There was one point a few years ago when I felt that I was getting very physically strong. It was after my PVNS excision surgery, and I was following a strict regimen of physiotherapy, hydrotherapy, and I was also going to a personal trainer a few times a week doing general strength training. This is the link to that post. It was almost exactly two years ago.

When the PT and hydrotherapy ended, I didn't do anything to replace them. I was supposed to continue on my own with the PT myself, but I didn't. Then, when the personal trainer I was working with stopped working because she was about to have a baby, I bought a few "props" I'd need for the exercises she taught me. Needless to say, I don't think I used them even one time.

I took to swimming again a year and a half ago. That has been going great. I have been able, mostly, to stick to a schedule of twice a week. There have been lapses of a month a few times, but I got back to it. I have been swimming at a lovely gym right here near my neighborhood, with deep gratitude going to my parents for the gift of membership there. I had always looked at the equipment longingly; I wanted to do other strength training, also. Something kept me from doing it, though. I think I had to feel strong enough to start strength training. Odd, right? I felt safe with the swimming.

I honestly don't know why, but recently I decided that it's time to start the strength training.
I need to be strong, even if I am going to have health issues, right? The gym offers a personal trainer for free a few times a year. Last year I didn't use it. This year I decided to take advantage of the offer. I met with the personal trainer a few days ago- Tuesday (the same day that I saw Dr Z and raised the dose of the Fentanyl patch, actually).

The trainer listened while I explained the issues of my left hip. I also explained that I am pretty weak all around because of all the time spent un-well. He got it. He helped plan for me a work-out routine, and taught me about all the machines and which muscles they are for. He wrote it all on a card for me, so I can refer to it each time I go to work-out.

Enthusiastically, I went back today. The plan was to do the work-out with the strength training machines. I want to do twice a week there; once swimming, and once strength training.

Well, yeah, you guessed it. I overdid it. I am in such pain now. It didn't hurt while I was doing it, but now, a few hours thereafter, I am very sore. I went beyond what he planned for me to do. I tried a few of the other machines as well. Now I see that he didn't do those machines with me because it causes strain to the hip.
I was like Curious George in there... trying everything, feeling like I can do anything, then getting in trouble.

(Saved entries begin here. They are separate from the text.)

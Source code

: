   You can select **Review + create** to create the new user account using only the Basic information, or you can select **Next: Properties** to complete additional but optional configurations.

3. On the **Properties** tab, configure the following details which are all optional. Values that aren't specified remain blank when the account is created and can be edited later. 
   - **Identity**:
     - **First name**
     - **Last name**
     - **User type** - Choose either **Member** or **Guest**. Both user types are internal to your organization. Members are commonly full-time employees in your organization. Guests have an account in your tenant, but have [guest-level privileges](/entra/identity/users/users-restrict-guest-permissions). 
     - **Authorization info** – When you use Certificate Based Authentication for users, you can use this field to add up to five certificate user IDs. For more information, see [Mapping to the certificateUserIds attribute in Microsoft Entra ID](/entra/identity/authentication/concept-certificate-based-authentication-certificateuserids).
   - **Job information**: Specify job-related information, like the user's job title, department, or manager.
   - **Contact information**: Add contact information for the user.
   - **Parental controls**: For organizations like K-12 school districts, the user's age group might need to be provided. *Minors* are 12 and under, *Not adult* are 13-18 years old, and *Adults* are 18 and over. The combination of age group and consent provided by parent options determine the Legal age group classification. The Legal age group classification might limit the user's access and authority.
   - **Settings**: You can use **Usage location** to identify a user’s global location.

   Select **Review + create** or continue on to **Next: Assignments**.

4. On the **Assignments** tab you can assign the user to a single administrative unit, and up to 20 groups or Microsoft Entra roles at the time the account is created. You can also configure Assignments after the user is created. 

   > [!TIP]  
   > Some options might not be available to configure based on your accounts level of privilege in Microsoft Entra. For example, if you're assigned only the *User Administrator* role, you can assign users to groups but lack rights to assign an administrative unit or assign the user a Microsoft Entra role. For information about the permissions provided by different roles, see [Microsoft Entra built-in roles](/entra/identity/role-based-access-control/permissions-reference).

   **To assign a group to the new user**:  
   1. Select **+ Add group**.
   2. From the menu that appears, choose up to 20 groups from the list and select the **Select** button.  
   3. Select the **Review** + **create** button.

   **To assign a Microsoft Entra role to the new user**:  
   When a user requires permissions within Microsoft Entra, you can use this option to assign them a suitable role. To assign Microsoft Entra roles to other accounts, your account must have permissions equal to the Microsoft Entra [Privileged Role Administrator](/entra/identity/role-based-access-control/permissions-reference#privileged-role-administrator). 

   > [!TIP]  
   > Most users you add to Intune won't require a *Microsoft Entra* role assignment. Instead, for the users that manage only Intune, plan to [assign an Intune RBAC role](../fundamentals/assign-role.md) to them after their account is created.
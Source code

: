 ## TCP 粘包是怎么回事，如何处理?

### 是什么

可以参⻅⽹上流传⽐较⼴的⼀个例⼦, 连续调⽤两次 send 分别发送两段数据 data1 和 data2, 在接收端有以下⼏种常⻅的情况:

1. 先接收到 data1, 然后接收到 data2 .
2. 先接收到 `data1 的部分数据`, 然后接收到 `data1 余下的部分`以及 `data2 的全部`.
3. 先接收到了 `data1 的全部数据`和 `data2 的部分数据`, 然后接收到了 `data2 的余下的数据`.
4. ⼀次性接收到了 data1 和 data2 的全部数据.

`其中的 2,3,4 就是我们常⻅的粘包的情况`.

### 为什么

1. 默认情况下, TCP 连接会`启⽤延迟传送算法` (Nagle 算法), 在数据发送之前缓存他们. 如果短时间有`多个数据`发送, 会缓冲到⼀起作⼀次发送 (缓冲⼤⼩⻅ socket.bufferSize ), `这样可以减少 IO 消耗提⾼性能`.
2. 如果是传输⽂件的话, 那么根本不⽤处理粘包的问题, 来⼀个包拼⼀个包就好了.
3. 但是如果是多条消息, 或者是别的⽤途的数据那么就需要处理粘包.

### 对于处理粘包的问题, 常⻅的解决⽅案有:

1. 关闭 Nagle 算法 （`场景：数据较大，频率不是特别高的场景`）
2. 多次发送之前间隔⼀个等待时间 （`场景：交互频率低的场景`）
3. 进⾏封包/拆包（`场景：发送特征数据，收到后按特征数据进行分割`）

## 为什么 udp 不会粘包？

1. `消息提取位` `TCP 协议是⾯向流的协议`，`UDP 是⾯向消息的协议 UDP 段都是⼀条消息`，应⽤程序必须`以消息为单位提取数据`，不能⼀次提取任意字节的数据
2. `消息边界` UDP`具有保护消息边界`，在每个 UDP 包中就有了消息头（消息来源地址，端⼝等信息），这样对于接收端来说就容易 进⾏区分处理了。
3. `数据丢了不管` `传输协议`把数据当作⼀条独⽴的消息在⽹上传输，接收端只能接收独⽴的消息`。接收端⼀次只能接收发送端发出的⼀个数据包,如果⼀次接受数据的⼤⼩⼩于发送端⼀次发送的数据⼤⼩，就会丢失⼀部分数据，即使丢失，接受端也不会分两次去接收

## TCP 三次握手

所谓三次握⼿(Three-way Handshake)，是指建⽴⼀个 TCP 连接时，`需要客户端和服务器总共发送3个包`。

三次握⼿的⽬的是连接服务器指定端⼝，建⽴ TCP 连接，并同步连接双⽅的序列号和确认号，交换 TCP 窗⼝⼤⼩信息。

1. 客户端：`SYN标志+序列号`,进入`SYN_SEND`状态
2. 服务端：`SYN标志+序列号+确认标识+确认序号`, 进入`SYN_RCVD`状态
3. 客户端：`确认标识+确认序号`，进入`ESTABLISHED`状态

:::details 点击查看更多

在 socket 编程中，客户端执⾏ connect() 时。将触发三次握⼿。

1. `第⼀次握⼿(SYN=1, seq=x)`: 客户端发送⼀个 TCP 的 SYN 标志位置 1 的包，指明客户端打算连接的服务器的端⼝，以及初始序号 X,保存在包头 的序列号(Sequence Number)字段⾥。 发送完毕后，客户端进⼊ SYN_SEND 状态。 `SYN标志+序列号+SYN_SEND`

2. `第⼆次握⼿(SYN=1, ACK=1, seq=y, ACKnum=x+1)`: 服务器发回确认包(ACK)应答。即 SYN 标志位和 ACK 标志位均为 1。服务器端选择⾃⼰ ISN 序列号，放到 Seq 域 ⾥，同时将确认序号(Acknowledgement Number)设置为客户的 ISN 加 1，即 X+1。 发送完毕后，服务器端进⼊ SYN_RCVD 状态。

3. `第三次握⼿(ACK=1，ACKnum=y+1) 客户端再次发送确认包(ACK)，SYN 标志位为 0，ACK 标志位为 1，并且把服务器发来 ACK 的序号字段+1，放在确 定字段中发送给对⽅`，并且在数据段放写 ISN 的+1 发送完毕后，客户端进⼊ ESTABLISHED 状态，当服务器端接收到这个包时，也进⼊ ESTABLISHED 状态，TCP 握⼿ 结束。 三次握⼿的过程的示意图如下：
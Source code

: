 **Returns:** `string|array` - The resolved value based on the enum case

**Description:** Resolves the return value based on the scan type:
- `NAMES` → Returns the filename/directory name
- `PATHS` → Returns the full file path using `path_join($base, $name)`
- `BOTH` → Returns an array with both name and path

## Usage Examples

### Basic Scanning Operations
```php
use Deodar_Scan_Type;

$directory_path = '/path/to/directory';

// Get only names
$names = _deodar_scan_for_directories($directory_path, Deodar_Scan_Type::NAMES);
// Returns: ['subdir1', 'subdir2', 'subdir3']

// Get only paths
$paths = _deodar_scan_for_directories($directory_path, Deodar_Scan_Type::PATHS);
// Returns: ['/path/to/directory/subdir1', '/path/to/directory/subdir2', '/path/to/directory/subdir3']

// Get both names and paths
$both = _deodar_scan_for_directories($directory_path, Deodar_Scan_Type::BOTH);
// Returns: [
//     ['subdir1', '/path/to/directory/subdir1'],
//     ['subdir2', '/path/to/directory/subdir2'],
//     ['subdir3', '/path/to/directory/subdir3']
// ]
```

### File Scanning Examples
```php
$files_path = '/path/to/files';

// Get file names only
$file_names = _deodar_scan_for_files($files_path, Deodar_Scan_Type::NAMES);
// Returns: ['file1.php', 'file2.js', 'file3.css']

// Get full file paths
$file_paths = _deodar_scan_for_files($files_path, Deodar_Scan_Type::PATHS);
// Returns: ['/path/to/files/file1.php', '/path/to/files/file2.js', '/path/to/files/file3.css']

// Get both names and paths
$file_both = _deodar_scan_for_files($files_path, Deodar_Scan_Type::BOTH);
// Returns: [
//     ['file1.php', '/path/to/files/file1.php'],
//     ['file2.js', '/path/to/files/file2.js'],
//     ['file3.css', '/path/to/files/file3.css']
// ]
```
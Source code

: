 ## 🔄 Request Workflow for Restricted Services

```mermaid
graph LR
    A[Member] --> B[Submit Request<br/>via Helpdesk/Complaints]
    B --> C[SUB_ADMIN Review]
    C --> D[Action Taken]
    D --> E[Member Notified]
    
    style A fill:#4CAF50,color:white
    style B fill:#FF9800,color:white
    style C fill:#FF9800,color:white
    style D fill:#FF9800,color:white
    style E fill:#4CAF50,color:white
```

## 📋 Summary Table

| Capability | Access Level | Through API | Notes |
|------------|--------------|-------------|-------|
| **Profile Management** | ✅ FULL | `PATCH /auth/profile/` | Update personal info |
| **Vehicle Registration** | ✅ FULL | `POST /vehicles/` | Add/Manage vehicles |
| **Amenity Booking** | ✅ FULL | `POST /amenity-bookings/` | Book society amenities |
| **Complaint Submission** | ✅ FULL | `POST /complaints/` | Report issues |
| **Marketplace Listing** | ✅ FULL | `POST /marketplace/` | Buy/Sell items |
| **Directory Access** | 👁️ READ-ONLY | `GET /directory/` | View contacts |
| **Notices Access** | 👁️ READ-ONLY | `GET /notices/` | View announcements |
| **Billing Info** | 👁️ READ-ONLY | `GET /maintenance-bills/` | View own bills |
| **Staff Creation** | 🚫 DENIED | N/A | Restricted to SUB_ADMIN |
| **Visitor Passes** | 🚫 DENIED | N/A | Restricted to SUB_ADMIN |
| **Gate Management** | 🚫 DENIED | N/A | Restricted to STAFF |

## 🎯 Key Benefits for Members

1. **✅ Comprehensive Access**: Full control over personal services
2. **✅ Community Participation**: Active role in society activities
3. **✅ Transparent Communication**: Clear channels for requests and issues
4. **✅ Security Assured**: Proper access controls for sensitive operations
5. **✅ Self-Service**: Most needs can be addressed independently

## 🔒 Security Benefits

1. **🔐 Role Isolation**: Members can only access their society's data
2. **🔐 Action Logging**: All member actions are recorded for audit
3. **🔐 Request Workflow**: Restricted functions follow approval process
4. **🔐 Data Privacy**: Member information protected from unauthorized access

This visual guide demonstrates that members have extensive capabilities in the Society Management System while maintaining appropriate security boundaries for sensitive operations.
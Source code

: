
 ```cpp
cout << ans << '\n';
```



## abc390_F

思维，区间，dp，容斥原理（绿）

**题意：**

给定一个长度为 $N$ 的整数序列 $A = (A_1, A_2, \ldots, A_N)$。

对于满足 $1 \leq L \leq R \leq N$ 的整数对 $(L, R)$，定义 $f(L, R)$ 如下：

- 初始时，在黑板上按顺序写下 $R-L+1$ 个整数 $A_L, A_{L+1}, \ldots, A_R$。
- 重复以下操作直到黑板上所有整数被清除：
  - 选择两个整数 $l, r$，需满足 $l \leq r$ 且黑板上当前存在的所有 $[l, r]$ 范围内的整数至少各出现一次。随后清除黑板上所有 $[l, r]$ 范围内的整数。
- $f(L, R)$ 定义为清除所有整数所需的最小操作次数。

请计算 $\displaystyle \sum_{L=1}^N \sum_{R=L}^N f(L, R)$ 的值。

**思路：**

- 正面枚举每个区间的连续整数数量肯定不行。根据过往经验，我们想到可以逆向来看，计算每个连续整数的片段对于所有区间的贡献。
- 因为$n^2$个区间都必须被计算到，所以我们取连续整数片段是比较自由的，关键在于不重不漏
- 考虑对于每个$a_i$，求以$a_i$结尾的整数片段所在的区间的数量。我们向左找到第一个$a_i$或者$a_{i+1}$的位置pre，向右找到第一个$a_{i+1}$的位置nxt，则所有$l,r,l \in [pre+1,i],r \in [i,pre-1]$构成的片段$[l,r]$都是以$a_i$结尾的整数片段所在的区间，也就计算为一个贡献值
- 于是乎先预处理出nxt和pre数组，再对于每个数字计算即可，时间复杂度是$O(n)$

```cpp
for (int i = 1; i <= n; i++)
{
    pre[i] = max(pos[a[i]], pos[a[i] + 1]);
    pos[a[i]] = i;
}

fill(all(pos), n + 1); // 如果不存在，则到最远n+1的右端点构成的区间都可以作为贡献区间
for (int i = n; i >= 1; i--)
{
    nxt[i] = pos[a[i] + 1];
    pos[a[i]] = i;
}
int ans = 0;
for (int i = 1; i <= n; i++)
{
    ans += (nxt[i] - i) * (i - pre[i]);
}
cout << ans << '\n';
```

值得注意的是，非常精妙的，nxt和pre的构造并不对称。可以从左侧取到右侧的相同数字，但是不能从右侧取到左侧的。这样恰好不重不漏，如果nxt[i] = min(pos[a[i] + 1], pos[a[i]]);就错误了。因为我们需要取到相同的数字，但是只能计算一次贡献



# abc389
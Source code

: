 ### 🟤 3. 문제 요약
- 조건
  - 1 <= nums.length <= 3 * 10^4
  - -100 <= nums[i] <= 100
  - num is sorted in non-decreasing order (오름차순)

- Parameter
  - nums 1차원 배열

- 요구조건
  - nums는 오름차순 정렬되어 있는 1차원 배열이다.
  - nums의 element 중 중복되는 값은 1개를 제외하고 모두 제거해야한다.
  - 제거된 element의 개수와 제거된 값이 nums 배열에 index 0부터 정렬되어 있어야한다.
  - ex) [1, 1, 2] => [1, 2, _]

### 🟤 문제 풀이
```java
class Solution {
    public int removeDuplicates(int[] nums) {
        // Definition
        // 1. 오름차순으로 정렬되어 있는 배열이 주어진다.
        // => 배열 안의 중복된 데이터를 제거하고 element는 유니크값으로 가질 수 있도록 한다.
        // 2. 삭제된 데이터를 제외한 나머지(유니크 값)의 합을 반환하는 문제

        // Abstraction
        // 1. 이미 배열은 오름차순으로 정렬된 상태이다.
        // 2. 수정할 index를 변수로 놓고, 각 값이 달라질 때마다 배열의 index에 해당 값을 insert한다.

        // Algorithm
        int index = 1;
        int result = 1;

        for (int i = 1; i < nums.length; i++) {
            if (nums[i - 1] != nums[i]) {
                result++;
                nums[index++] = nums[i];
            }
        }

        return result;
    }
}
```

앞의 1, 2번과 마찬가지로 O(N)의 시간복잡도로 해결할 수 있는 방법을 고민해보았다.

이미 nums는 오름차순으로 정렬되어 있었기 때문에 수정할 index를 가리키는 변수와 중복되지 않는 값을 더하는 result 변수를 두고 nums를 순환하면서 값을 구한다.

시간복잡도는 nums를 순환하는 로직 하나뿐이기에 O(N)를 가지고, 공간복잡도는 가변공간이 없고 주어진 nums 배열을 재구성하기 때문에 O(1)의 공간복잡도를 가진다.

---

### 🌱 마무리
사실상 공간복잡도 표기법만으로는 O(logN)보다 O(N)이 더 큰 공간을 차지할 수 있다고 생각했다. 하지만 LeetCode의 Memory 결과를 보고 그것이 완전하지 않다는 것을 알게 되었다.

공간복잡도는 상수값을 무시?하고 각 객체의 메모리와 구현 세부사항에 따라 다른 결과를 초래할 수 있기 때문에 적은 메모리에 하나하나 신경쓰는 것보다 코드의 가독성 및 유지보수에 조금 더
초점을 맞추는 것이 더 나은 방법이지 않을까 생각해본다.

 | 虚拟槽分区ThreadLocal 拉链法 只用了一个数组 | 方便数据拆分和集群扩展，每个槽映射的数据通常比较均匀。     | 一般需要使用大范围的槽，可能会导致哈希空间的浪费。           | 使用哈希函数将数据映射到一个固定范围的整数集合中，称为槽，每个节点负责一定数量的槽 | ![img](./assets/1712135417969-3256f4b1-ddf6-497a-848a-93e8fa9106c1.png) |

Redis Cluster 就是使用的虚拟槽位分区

What was going through my  mind was "I'm really OK. Nothing hurts at the moment. Most people who have gone through rare and complicated diseases (?!) aren't even well enough to get to a gym, no less do all this stuff I can do. What do I need all the doctors for, I'm really so OK!".

Never mind the fact that I was feeling OK because of the higher dose of the Fentanyl! That didn't occur to me. When I am feeling well, I honestly have this amnesia thing. It's like I suddenly see this medical stuff as some other altered reality, not *me*. I act as if I have no restrictions, and it's almost like I think of "all that other stuff" as a farce. That *this* now is the real me.

It's GOOD that I am going to the gym and starting to train in ways other than swimming. I have to remember, though, that if I feel well, and am having no strong sense of pain, it's because of the medicine, it's not ME-- there is no unmedicated me any more. Unmedicated me would probably be in bed all day.

I gotta take it easy. Medicated me has to take it easy.
Now that I think about it, it's likely that unmedicated me (in days of yore) also should have taken it easier. I was so hard on myself. Can you tell?

Still learning lessons about what my body can and cannot do. I just pray that this pain I've caused will go away quickly. I'm resting for the remainder of the evening.
This could last a while.
My hip is pretty mad at me at the moment.

1 comment :

  1. shavua tov! kol hakovod for starting the excersising! definitely do not overdo it. listen to your trainer. its great for the body and the nefesh! cheering you along, rochel.